Double-winding Wilson loops and monopole confinement mechanisms

Abstract

We consider ``double-winding'' Wilson loops in SU(2) gauge theory. These are contours which wind once around a loop ${C}_{1}$ and once around a loop ${C}_{2}$, where the two co-planar loops share one point in common, and where ${C}_{1}$ lies entirely in (or is displaced slightly from) the minimal area of ${C}_{2}$. We discuss the expectation value of such double-winding loops in Abelian confinement pictures, where the spatial distribution of confining Abelian fields is controlled by either a monopole Coulomb gas, a caloron ensemble, or a dual Abelian Higgs model, and argue that in such models an exponential falloff in the sum of areas ${A}_{1}+{A}_{2}$ is expected.

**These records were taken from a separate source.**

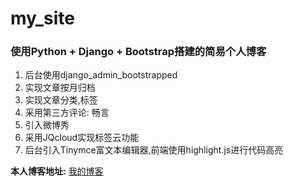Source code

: # my_site
### 使用Python + Django + Bootstrap搭建的简易个人博客  
1. 后台使用django_admin_bootstrapped
2. 实现文章按月归档
3. 实现文章分类,标签
4. 采用第三方评论: 畅言
5. 引入微博秀
6. 采用JQcloud实现标签云功能
7. 后台引入Tinymce富文本编辑器,前端使用highlight.js进行代码高亮

**本人博客地址:** [我的博客](超链接地址 "http://www.yangsihan.com")
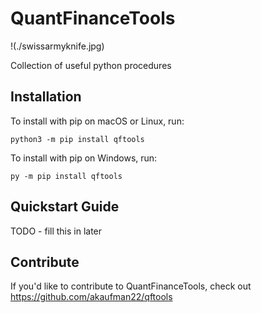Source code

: # QuantFinanceTools
!(./swissarmyknife.jpg)

Collection of useful python procedures

## Installation

To install with pip on macOS or Linux, run:

    python3 -m pip install qftools

To install with pip on Windows, run:

    py -m pip install qftools

## Quickstart Guide

TODO - fill this in later

## Contribute

If you'd like to contribute to QuantFinanceTools, check out https://github.com/akaufman22/qftools
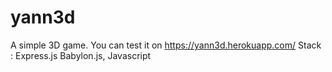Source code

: # yann3d
 A simple 3D game. 
 You can test it on https://yann3d.herokuapp.com/
 Stack : Express.js Babylon.js, Javascript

In contrast, in a center vortex model of confinement, the behavior is an exponential falloff in the difference of areas ${A}_{2}\ensuremath{-}{A}_{1}$. We compute such double-winding loops by lattice Monte Carlo simulation, and find that the area law falloff follows a difference-in-areas law. The conclusion is that even if confining gluonic field fluctuations are, in some gauge, mainly Abelian in character, the spatial distribution of those Abelian fields cannot be the distribution predicted by the simple monopole gas, caloron ensemble, or dual Abelian Higgs actions, which have been used in the past to explain the area law falloff of Wilson loops.